On global financial markets, the concept of a “four-year cycle” for risky assets has been increasingly discussed recently. This model is often associated with deep correction phases of Bitcoin and stock markets, with notable lows in 2014, 2018, and 2022.
As we enter 2026, the volatility of assets such as Bitcoin, gold, and silver is prompting many investors to question whether this cycle might repeat. Is this an early warning sign for the Vietnamese stock market, or just short-term fluctuations?

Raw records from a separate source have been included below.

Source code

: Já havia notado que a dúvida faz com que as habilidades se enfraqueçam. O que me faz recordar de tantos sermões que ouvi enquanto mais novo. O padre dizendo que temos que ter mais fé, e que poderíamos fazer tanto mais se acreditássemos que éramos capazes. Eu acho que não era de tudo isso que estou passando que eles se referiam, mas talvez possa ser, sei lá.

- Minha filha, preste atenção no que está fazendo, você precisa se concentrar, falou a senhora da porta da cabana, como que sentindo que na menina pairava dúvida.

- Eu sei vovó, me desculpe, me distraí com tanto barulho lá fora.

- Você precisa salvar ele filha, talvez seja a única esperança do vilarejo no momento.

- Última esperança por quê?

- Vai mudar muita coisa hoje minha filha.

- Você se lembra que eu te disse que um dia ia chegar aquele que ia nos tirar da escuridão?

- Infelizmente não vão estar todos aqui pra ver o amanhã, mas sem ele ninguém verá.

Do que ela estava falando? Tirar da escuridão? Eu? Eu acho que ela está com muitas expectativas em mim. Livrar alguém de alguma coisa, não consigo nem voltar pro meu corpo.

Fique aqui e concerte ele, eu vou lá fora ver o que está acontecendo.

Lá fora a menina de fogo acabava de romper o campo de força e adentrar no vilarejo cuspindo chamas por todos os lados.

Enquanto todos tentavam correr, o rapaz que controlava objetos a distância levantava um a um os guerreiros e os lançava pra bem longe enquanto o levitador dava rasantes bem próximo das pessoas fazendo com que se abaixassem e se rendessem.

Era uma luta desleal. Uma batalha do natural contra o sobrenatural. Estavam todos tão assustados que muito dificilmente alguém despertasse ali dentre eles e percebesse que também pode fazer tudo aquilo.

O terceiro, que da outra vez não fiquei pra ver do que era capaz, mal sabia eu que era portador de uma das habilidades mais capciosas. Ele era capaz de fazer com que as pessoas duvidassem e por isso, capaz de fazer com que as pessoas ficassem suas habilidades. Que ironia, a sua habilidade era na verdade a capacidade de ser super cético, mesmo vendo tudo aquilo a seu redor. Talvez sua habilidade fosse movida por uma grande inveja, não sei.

Assessing the “four-year cycle” of Bitcoin and risky assets in general, Mr. Bui Van Huy — Investment Research Director at FIDT — believes this is not a coincidence but an important indicator of global market sentiment. According to Mr. Huy, Bitcoin’s decline clearly reflects increasing risk-off sentiment driven by macroeconomic and geopolitical uncertainties.
This context becomes even more sensitive as major stock markets worldwide remain at high levels. In the US, the Dow Jones index has just officially surpassed 50,000 points, while the Japanese market is also near historic highs. This creates a significant correction risk if investor sentiment turns cautious.
Meanwhile, the rally in gold after its correction confirms this trend, reflecting a shift of capital into safe-haven assets. Mr. Huy emphasizes that this is not short-term noise but a clear warning signal of capital pressure that the Vietnamese market may face, especially through foreign net selling channels.
Therefore, investors should pay more attention to global macro variables and cross-market developments in the current period.
The Context Has Changed
Compared to the period before the sharp decline in 2022, experts believe the current environment differs in many ways, with the key factor being Vietnam’s internal strength and proactive policy management.
He notes that the core difference is that in 2022, Vietnam was reactive to Fed pressures, leading to a rather “shock” rate hike to cope. Currently, if interest rates trend upward, it will be a proactive, controlled step with a clear roadmap from the State Bank to preempt inflation pressures and stabilize macroeconomics.
This proactive stance, according to Mr. Huy, stems from a stronger internal foundation. Macroeconomic data as of January 2026 show positive growth in industrial production (IIP), export turnover maintaining impressive growth, reinforcing a trade surplus, while inflation remains under control. This solid foundation provides room for policymakers to act flexibly rather than react passively as before.
Early Equilibrium Level Established, Capital Flows Set to Return
According to the FIDT expert, the likelihood of a severe decline repeating is low due to differences in internal strength and policy proactive measures.
However, amid risks of correction from global markets, the domestic market may still experience some fluctuations. “Strong technical support zones around 1,650–1,700 points will serve as important buffers. Additionally, the goal of achieving double-digit growth from 2026–2030 is expected to benefit the stock market,” Mr. Huy emphasized.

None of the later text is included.